**Assignment:** Scan the data, and whenever a line contains "computations", copy it.

**Dataset records:**
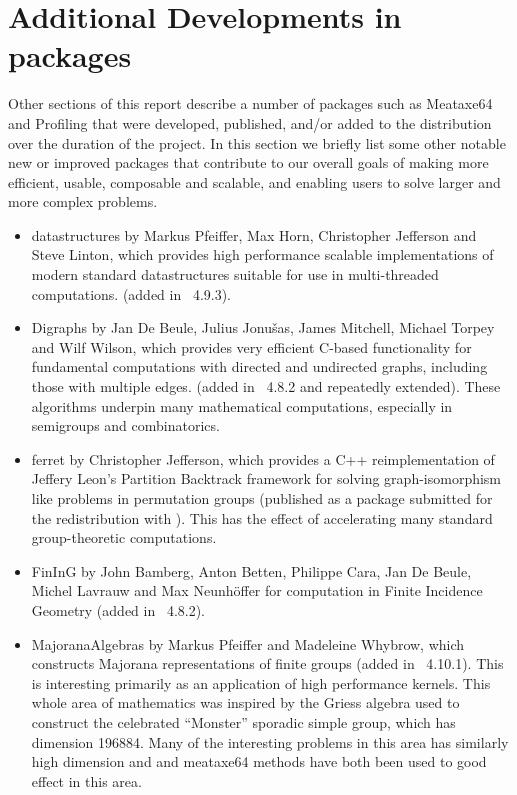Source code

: \section{Additional Developments in \GAP packages} \label{sec:packages}

Other sections of this report describe
a number of \GAP packages such as Meataxe64 and Profiling that were developed, published,
and/or added to the \GAP distribution over the duration of the project.  In this section
we briefly list some other notable new or improved packages that
contribute to our overall goals of making \GAP more efficient, usable,
composable and scalable, and enabling users to solve larger and more
complex problems.

\begin{itemize}

\item
{\sf datastructures} \cite{datastructures} by Markus Pfeiffer, Max Horn, 
Christopher Jefferson and Steve Linton, which provides high
performance scalable implementations of modern standard datastructures
suitable for use in multi-threaded computations. (added in \GAP~4.9.3).

\item
{\sf Digraphs} by Jan De Beule, Julius Jonu\v{s}as, James Mitchell,
Michael Torpey and Wilf Wilson, which provides very efficient C-based
functionality for fundamental computations with directed and
undirected graphs, including those with multiple edges. (added in
\GAP~4.8.2 and repeatedly extended).  These algorithms underpin many
mathematical computations, especially in semigroups and combinatorics.

\item
{\sf ferret}  by Christopher Jefferson, which provides a C++
reimplementation of Jeffery Leon's Partition Backtrack framework for
solving graph-isomorphism like problems in permutation groups
(published as a package submitted for the redistribution with
\GAP). This has the effect of accelerating many standard
group-theoretic computations.

\item
{\sf FinInG} by John Bamberg, Anton Betten, Philippe Cara, Jan De
Beule, Michel Lavrauw and Max Neunh\"offer for computation in Finite
Incidence Geometry (added in \GAP~4.8.2).

\item
{\sf MajoranaAlgebras} by Markus Pfeiffer and Madeleine Whybrow, which
constructs Majorana representations of finite groups (added in
\GAP~4.10.1). This is interesting primarily as an application of high
performance kernels. This whole area of mathematics was inspired by
the Griess algebra used to construct the celebrated ``Monster''
sporadic simple group, which has dimension 196884. Many of the
interesting problems in this area has similarly high dimension and
\HPCGAP and meataxe64 methods have both been used to good effect in
this area.
%
%


\end{itemize}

**Solution to the exercise:**
suitable for use in multi-threaded computations. (added in \GAP~4.9.3).
functionality for fundamental computations with directed and
mathematical computations, especially in semigroups and combinatorics.
group-theoretic computations.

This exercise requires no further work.